Patrick looked up at her and asked, "Unc' Sn' Patik comin'?" in an enthusiastic voice.
"Not today, button," replied Seana, smoothing his hair again.
"Why do I not know this?" asked Matt.
"I don't think Uncle Sean Patrick tells you everything he does," said Seana, "and he likes to come out and play with the kids."
"Not to mention your cookies. I should have guessed, he was probably here on Monday. These are his favorites," said Matt, taking another chocolate-covered shortbread.
"Yes, he was here Monday. Come with him sometime."

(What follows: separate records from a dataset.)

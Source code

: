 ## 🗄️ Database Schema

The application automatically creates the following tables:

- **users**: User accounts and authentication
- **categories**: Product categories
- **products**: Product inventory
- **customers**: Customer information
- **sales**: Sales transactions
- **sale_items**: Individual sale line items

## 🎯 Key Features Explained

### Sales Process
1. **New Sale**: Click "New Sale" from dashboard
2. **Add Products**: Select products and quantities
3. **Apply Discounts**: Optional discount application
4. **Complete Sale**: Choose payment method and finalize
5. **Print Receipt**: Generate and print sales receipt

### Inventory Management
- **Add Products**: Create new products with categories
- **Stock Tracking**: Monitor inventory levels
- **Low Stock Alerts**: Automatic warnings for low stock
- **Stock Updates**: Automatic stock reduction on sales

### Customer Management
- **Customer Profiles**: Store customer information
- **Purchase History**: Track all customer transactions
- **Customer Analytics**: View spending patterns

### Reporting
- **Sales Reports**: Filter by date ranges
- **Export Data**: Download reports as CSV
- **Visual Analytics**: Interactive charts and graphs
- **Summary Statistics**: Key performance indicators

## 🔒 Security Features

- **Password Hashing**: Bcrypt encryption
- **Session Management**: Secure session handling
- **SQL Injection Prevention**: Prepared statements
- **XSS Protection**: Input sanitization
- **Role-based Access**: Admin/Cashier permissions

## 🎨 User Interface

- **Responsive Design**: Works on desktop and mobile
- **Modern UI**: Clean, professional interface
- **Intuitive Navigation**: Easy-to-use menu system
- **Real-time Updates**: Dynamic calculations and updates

Matt leaned back on the sofa. "I will do that, I promise." They talked casually for a while, until Patrick was comfortable enough to sit on Matt's lap.
Matt was nodding when Seana took the toddler away and said, "Stretch out on the couch for a bit, Matt. Get a little sleep."
"Don't mind if I do," he murmured. He couldn't remember his head actually hitting the sofa pillow.